• DATA:
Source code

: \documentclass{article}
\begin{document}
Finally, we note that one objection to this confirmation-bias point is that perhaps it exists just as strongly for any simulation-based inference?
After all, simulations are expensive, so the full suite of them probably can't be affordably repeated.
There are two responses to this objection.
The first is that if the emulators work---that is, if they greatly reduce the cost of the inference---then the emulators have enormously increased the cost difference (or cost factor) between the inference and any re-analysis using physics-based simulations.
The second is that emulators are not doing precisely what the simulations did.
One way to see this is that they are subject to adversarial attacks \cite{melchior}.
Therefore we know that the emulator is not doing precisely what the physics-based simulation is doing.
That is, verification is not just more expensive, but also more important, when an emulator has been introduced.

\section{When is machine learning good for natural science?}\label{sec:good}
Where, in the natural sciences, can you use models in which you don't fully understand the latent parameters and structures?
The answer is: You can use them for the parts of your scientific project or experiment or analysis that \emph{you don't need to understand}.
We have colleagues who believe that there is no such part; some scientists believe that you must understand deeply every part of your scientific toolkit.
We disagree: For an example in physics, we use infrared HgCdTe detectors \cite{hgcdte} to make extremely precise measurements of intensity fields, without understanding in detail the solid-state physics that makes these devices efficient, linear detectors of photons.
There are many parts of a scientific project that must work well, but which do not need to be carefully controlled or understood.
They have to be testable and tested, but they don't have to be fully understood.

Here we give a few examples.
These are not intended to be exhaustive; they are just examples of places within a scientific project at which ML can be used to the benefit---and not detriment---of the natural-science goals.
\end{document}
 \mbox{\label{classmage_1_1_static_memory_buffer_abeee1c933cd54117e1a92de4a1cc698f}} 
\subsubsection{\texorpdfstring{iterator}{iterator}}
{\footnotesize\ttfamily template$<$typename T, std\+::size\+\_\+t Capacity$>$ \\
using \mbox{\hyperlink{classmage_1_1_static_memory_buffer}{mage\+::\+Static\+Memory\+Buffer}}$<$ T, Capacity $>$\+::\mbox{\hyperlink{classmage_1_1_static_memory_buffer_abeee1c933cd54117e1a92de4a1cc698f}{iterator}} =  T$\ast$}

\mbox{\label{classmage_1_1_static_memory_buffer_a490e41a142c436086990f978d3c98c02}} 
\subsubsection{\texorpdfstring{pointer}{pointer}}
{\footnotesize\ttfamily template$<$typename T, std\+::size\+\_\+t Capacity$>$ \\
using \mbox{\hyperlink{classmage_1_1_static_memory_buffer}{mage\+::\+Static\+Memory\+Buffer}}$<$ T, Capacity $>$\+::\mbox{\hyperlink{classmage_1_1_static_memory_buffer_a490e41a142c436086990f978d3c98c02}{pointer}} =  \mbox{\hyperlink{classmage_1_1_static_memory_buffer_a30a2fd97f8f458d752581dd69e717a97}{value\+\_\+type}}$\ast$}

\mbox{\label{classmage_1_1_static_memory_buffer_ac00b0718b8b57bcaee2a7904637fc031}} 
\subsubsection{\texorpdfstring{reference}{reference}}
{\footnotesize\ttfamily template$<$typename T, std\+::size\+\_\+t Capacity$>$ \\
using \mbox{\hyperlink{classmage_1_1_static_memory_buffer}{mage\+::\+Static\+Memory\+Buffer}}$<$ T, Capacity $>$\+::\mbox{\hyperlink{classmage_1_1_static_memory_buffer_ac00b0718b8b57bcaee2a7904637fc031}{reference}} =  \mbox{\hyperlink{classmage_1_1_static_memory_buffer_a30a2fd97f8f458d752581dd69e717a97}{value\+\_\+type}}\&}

• HOW TO COMPLETE THIS TASK:
Within the material above, copy exactly the lines from the line that holds "There are two responses to this objection." up to and including the line that holds "That is, verification".

• ANSWER TO THE EXERCISE:
There are two responses to this objection.
The first is that if the emulators work---that is, if they greatly reduce the cost of the inference---then the emulators have enormously increased the cost difference (or cost factor) between the inference and any re-analysis using physics-based simulations.
The second is that emulators are not doing precisely what the simulations did.
One way to see this is that they are subject to adversarial attacks \cite{melchior}.
Therefore we know that the emulator is not doing precisely what the physics-based simulation is doing.
That is, verification is not just more expensive, but also more important, when an emulator has been introduced.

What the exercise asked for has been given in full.